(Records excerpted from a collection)
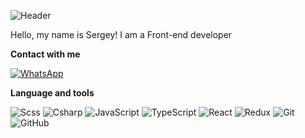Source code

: ![Header](https://github.com/Mehader/Mehader/blob/main/my-logo.gif)

Hello, my name is Sergey! I am a Front-end developer


**Contact with me**

[![WhatsApp](https://img.shields.io/badge/WhatsApp-<COLOR>)](https://wa.me/+79536954501)

**Language and tools**

![Scss](https://img.shields.io/badge/SCSS-090909?style=for-the-badge&logo=SASS&logoColor)
![Csharp](https://img.shields.io/badge/Csharp-090909?style=for-the-badge&logo=Csharp&logoColor)
![JavaScript](https://img.shields.io/badge/Javascript-090909?style=for-the-badge&logo=Javascript&logoColor)
![TypeScript](https://img.shields.io/badge/TypeScript-090909?style=for-the-badge&logo=TypeScript&logoColor)
![React](https://img.shields.io/badge/React-090909?style=for-the-badge&logo=React&logoColor)
![Redux](https://img.shields.io/badge/Redux-090909?style=for-the-badge&logo=Redux&logoColor)
![Git](https://img.shields.io/badge/Git-090909?style=for-the-badge&logo=Git&logoColor)
![GitHub](https://img.shields.io/badge/GitHub-090909?style=for-the-badge&logo=GitHub&logoColor)

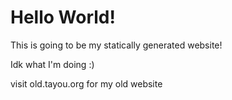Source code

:﻿---
Title: Tayous Landing Page 
Layout: layouts/_Layout
---
# Hello World!

This is going to be my statically generated website!


Idk what I'm doing :)

visit old.tayou.org for my old website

What this task involves: Tally the lines in the records that contain "Hello", then give only the tally.

Problem solution: 2